You can see the program in operation below

5 Likes

For others like me, who are just discovering this: Robin is using Apple “embedded speech commands” in the message string sent to the say utility (as he documented at the end of the script).

You can find out more options to give to say from it’s online manual. In a Terminal window, type man say.

A full list of speech commands is in Apple’s Speech Synthesis Programming Guide.

Also, if you update line 19 to this, then you can just copy/paste into Sonic Pi without needing to change it:

  s1="#{ENV['HOME']}/Music/sayIt-speech.aiff"
2 Likes

Neat! Had tried with a ~ (after doing a mkdir saytext in my user root) and it complained. Replacing rbn with alex worked. This is more robust.

Was experimenting with the macOS TTS a bit, some months ago, for a “project”. Honestly, I hadn’t even thought about scripting it.

I feel there’s an appetite for this type of thing, these days. We have more sophisticated singing voices (like Vocaloid and Emvoice). Yet there’s a bit of nostalgia involved with some of these. And they could be combined.
Something I might like to do is to tweak the pitch contour… possibly in Melodyne. Might even try to harmonize voices, though speaking is so different from singing.
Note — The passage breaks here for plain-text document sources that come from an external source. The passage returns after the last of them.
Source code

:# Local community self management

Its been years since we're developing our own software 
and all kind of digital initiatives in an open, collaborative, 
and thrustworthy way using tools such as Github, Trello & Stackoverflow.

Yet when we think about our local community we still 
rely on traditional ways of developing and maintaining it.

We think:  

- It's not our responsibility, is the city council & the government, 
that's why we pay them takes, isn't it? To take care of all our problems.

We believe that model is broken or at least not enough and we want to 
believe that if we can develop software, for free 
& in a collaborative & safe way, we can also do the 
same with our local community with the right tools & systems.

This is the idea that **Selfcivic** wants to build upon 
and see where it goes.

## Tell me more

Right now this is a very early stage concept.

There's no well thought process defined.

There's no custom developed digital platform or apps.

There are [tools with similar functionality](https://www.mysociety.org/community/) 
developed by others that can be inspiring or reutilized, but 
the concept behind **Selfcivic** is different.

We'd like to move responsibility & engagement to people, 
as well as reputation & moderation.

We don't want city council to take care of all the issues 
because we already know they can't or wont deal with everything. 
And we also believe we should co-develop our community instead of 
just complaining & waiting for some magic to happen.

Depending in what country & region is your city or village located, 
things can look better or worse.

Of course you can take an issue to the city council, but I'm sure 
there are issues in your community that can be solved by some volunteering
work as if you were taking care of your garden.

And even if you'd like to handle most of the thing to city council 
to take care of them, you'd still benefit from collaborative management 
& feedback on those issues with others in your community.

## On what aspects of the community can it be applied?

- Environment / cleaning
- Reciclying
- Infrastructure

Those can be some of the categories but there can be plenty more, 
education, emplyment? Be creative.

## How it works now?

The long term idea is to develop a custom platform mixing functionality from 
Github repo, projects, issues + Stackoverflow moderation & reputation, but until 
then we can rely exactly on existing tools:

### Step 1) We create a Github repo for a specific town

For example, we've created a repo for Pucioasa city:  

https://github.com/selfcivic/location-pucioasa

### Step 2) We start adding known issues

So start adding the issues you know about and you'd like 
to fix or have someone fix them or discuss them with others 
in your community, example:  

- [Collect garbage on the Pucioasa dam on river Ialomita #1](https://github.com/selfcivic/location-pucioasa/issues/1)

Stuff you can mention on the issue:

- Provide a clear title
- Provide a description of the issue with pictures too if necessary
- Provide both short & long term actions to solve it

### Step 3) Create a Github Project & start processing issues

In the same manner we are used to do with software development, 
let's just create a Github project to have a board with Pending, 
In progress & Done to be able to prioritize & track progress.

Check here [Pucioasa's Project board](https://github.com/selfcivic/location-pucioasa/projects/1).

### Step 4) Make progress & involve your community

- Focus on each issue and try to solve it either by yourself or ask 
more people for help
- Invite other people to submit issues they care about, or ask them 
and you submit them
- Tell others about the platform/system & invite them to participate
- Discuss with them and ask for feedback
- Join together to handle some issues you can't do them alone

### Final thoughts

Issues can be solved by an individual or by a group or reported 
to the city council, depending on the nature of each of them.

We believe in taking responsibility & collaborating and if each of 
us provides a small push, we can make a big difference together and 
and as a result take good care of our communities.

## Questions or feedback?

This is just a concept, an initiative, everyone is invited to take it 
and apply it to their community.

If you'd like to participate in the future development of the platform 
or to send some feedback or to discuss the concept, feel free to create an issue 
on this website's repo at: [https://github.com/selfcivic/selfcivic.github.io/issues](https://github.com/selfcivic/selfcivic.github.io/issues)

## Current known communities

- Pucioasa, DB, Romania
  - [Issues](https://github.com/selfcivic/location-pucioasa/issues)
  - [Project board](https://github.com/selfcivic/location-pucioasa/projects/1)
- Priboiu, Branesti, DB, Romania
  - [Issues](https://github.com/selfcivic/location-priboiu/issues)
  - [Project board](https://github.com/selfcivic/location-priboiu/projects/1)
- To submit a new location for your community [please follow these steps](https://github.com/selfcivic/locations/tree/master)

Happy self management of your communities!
(It also brings back some memories from my first job after graduating with a degree in anthropology: speech lab assistant in Switzerland working on a speech synthesis project linked to British Telecom. Basically, I was segmenting speech signals in Signalyze, a piece of commercial research software developed by the lab director. Since then, Praat has been the favourite option for a lot of people. It does do speech synthesis and the type of analysis it does can work really well for music, I found during my own research in ethnomusicology.)

(Our lab was also doing formant synthesis, which everybody else had tried and abandoned. AFAICT, all current TTS systems in actual use rely on some form of “diphonic synthesis”, based on samples.)

Thanks a lot for that!
And… wait! It does speech contour??

Noice! Will definitely need to experiment.